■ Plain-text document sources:
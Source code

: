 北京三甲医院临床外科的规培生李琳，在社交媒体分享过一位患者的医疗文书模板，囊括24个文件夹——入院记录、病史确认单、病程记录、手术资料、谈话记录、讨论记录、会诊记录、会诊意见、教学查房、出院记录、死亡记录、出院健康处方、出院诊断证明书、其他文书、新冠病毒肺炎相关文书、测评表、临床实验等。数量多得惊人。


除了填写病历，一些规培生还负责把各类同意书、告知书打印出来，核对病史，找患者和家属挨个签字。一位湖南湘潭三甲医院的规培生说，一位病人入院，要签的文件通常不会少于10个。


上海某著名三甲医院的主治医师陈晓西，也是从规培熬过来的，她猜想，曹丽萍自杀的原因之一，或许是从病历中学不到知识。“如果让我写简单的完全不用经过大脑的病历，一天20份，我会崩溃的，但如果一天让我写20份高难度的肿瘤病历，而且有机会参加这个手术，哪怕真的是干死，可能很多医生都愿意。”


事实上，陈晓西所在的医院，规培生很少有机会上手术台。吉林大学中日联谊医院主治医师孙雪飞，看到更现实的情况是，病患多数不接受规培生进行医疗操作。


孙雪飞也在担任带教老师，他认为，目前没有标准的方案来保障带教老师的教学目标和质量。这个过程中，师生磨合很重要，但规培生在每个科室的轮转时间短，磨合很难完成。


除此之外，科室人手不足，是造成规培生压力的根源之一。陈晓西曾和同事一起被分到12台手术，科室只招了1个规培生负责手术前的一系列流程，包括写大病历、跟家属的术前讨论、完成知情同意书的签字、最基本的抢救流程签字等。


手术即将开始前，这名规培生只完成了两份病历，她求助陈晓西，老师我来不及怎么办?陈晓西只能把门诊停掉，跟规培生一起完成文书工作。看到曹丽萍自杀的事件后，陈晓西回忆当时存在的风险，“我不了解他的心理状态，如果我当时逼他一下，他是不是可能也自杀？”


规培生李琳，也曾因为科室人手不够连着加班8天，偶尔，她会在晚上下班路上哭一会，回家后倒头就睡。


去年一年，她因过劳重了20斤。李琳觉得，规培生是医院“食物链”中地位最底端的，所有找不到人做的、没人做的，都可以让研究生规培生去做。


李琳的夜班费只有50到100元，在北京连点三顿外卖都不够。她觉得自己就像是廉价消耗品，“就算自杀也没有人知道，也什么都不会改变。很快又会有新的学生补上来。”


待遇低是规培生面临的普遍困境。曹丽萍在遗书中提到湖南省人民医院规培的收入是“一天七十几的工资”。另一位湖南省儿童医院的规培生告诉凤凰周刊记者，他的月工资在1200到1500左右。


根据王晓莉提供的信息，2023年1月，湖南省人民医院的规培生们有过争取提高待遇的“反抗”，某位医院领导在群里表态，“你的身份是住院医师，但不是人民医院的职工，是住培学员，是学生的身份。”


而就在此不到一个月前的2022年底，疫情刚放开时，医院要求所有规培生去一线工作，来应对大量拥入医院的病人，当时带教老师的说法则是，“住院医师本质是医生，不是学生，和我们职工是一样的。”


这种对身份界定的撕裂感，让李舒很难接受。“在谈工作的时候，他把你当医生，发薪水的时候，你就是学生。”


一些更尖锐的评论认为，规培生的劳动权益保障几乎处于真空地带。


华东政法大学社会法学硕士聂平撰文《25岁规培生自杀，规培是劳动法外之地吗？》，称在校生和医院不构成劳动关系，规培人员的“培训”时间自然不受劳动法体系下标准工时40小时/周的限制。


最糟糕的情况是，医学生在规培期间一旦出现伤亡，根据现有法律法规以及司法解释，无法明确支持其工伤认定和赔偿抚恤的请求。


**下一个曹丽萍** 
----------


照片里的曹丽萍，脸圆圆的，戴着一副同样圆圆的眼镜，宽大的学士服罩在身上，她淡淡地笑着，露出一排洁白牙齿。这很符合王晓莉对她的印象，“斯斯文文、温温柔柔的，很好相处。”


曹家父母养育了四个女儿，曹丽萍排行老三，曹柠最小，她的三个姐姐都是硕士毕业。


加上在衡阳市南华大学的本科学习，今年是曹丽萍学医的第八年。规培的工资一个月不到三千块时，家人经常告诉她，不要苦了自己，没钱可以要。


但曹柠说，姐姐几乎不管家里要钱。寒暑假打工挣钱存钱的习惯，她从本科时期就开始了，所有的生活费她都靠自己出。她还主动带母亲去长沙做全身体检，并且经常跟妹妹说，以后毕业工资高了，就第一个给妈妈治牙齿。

■ EXERCISE DESCRIPTION: Take the lines above from the one holding "一些更尖锐的评论认为，规培生的劳动权益保障几乎处于真空地带。" to the last and output them exactly.

■ SOLUTION TO THE EXERCISE:
一些更尖锐的评论认为，规培生的劳动权益保障几乎处于真空地带。


华东政法大学社会法学硕士聂平撰文《25岁规培生自杀，规培是劳动法外之地吗？》，称在校生和医院不构成劳动关系，规培人员的“培训”时间自然不受劳动法体系下标准工时40小时/周的限制。


最糟糕的情况是，医学生在规培期间一旦出现伤亡，根据现有法律法规以及司法解释，无法明确支持其工伤认定和赔偿抚恤的请求。


**下一个曹丽萍** 
----------


照片里的曹丽萍，脸圆圆的，戴着一副同样圆圆的眼镜，宽大的学士服罩在身上，她淡淡地笑着，露出一排洁白牙齿。这很符合王晓莉对她的印象，“斯斯文文、温温柔柔的，很好相处。”


曹家父母养育了四个女儿，曹丽萍排行老三，曹柠最小，她的三个姐姐都是硕士毕业。


加上在衡阳市南华大学的本科学习，今年是曹丽萍学医的第八年。规培的工资一个月不到三千块时，家人经常告诉她，不要苦了自己，没钱可以要。


但曹柠说，姐姐几乎不管家里要钱。寒暑假打工挣钱存钱的习惯，她从本科时期就开始了，所有的生活费她都靠自己出。她还主动带母亲去长沙做全身体检，并且经常跟妹妹说，以后毕业工资高了，就第一个给妈妈治牙齿。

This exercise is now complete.